Richemont: watch out
Blame Apple for watch industry challenges. For its modus operandi, as well as the timepieces. On the road to pre-eminence. the technology group has built 500 temples to aluminium and glass since the first stores opened in May 2001. The stores are destinations, revitalisers of malls and precincts, physical reinforcement of the brand.
The lesson for other manufacturers was clear: a direct relationship with customers means better sales and profits. Luxury watch and jewellery group Richemont started a big programme of store openings in 2005. It now has 1,815 shops around the world, a mix of owned and franchised locations, for brands such as Cartier and Jaeger-LeCoultre. As Chinese “gift giving” and foreign tourism took off, these stores generated growth.
Yet expansion also hastened the demise of independent watch and jewellery retailers. Burkhart Grund, Richemont chief financial officer, says “that is a natural decline, and that will continue for the foreseeable future”. Half-year results from the Swiss company again demonstrated the trend of recent years.

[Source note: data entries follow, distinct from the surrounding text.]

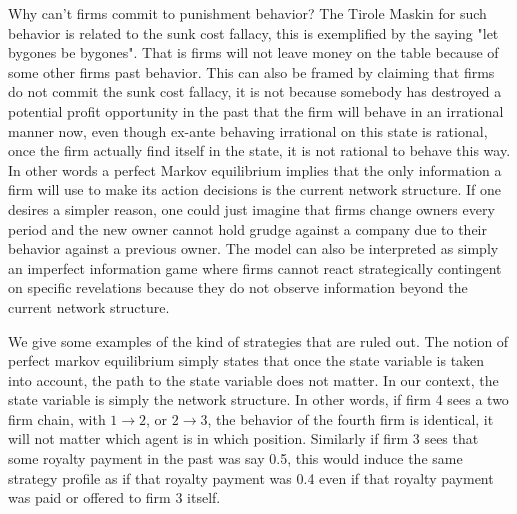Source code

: \documentclass{article}
\begin{document}
Why can't firms commit to punishment behavior? The Tirole Maskin for such behavior is related to the sunk cost fallacy, this is exemplified by the saying "let bygones be bygones". That is firms will not leave money on the table because of some other firms past behavior. This can also be framed by claiming that firms do not commit the sunk cost fallacy, it is not because somebody has destroyed a potential profit opportunity in the past that the firm will behave in an irrational manner now, even though ex-ante behaving irrational on this state is rational, once the firm actually find itself in the state, it is not rational to behave this way. In other words a perfect Markov equilibrium implies that the only information a firm will use to make its action decisions is the current network structure. If one desires a simpler reason, one could just imagine that firms change owners every period and the new owner cannot hold grudge against a company due to their behavior against a previous owner. The model can also be interpreted as simply an imperfect information game where firms cannot react strategically contingent on specific revelations because they do not observe information beyond the current network structure. 

We give some examples of the kind of strategies that are ruled out. The notion of perfect markov equilibrium simply states that once the state variable is taken into account, the path to the state variable does not matter. In our context, the state variable is simply the network structure. In other words, if firm 4 sees a two firm chain, with $1 \rightarrow 2$, or $2 \rightarrow 3$, the behavior of the fourth firm is identical, it will not matter which agent is in which position. Similarly if firm 3 sees that some royalty payment in the past was say 0.5, this would induce the same strategy profile as if that royalty payment was 0.4 even if that royalty payment was paid or offered to firm 3 itself. 
\end{document}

Adjusting for the effect of inventory buy-backs in the same period in 2016, retail sales were 8% higher, but wholesale watch revenues were broadly flat, Citigroup calculates.
Changing where a sale is made can boost profits. But it is not the same as finding new customers. Analysts expect €11.2bn of sales in 2018, only slightly more than in 2016. Retail is a tricky business, catering to fickle consumers who prize novelty. The push into stores also brings watch makers into competition with department stores and jewellers who develop future customers.
At a strategic level, Richemont’s 7.5% stake in duty-free operator Dufry also suggests an awareness of that risk, if not muddled thinking. Investors, however, assume expansion is a given, judging by the hefty earnings multiple they pay for stock. Disappointment probably waits in store. London, November 12.